I used to be a patient at a private practice. It wasn’t working out. I was flushing my money and emotions down the toilet and walked away from the entire experience void of hope and a sense of self. When I am ready, I will post some journal entries from those days. I am not yet ready. It wasn’t pretty. I’m not sure why I am sharing this right now, other than to say that my experience with my new doc is nothing like the old days. I feel like after years of riding the bench and being disappointed that it was never my turn, the coach put me in the game as the starting pitcher. It’s all about me, baby. Sometimes you need the big guns. For me, the big guns happen to include the head of Reproductive Endocrinology at our area’s premiere teaching hospital, Penn State’s Hershey Medical Center. Dr. D. is a rock star. Sometimes you need to take your medical care into your own hands. Never settle for not getting the answers that you deserve.
As I approached the main entrance to the hospital, I smiled and thought, “My babies are here! They are so close!”
Dr. D started out the appointment by stating, “I need to make it clear to you that this won’t be happening within the next month. I do not want you to leave here today screaming that this is not happening the way that you want it to.” Who, me?
He explained that we need to be methodical with how we proceed from here on out (he has been nothing but methodical from the moment I stepped into his hospital). He said, “What we’re doing is really important. Would you agree?” Um, yes. “Well, then we’re going to go about this the right way.” Yes, sir.
First, he needs to have blood tests from me. Mainly they are tests for no big deal things like Hepatitis, HIV, and other infectious diseases. I think that I have most of this stuff on record from a physical I had last spring. The results from those tests were faxed to him this afternoon. Unfortunately, he will be out of town through next week. He may or may not need some additional tests. We’ll see. I’ll know in a week.
After he has all of his required tests, then I’ll need to go in for a physical exam that will include an ultrasound, an examination of my reproductive tract (doesn’t that sound like fun!) and a trial transfer. Then, M and I will have to go in for a little class on progesterone injections (twice a day, in the trunk for three weeks leading up to the transfer and throughout the first tri-mester of pregnancy.) Ouch.
The actual cycle will consist of four office visits.
Visit #1: Blood work at the beginning of the cycle (My best guess is that this will be in early May.) I will begin the progesterone injections (to help make a nice, plush uterine lining) as well as Lupron injections (to shut down my reproductive system) and I will take Estrogen supplements orally. This course of meds will help my body to prepare for a pregnancy.
Visit #2: Blood work approximately a week before the transfer (Most likely three weeks later).
Visit #3: Embryo Transfer! (I am thinking that this will most likely be early June, if I am being honest here.)
Visit #4: Pregnancy Test!
Then, it was time for my questions for him.

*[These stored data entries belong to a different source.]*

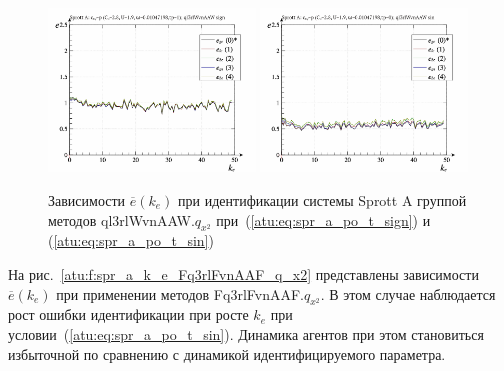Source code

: \begin{figure}[htb!]
  \centerline{
    \includegraphics[width=0.49\textwidth]{p/cha/spr_a/ql3rlWvnAAW_x2/sprott_a_id-p_k_e_sign.png}
    \hfill
    \includegraphics[width=0.49\textwidth]{p/cha/spr_a/ql3rlWvnAAW_x2/sprott_a_id-p_k_e_sin.png}
  }
  \caption{Зависимости $\overline{e}(k_e)$ при идентификации системы Sprott A группой методов ql3rlWvnAAW.$q_{x^2}$
   при~(\ref{atu:eq:spr_a_po_t_sign}) и (\ref{atu:eq:spr_a_po_t_sin})}
  \label{atu:f:spr_a_k_e_ql3rlWvnAAW_q_x2}
\end{figure}

На рис.~\ref{atu:f:spr_a_k_e_Fq3rlFvnAAF_q_x2} представлены зависимости
$\overline{e}(k_e)$ при применении методов Fq3rlFvnAAF.$q_{x^2}$.
В этом случае наблюдается рост ошибки идентификации при росте $k_e$
при условии~(\ref{atu:eq:spr_a_po_t_sin}). Динамика агентов при этом
становиться избыточной по сравнению с динамикой идентифицируемого параметра.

I am mainly posting these in case I have any readers who:
a. are wondering any of the same things that I was wondering (See question #2 everyone!)
b. might be going to a similar office visit and in need a good list of questions.
My List of Questions for Dr. Big Guns
1. Will I have to go on birth control prior to this cycle? No.
2. How many embryos will be transferred? Most likely 2. We are not yet ready to make this decision (I will go into more detail about this in a future post.) We are using embryos from a donor egg cycle. They are most likely very healthy. We are not looking for a reality show out of this deal.
3. What is the cost for storing any unused embryos? (Did I mention that we adopted 22 embryos?) There is no cost. That is the way my doc rolls. Dr. D. trusts that we will responsibly use his freezer.
4. Does the doc order the meds, or do I? The nurse will help me with this.
5. Are the meds covered by insurance? Some might be, some will not be.
6. Will I be seen for my pregnancy at his hospital or will I be able to go to a doctor in my city? After the first two months of my pregnancy, I will be released to the OB of my choice.
7. Do you recommend bed rest after the transfer? No. Get back to work. Go about your normal routine. (Dangit! I was hoping for some good trashy tv time! Let’s pretend like the answer was, “Yes. Bed rest for at least three days.” Shall we?)
8. I’ve had a history of endometriosis. Will this effect my chances of success? No, not at all.
Believe it or not, this process is MUCH less complicated than a typical IVF cycle. We are not stimulating my ovaries which means less shots and less risk of complications. The stress if whether or not I will produce any good eggs (not bloody likely) and then viable embryos is not an issue.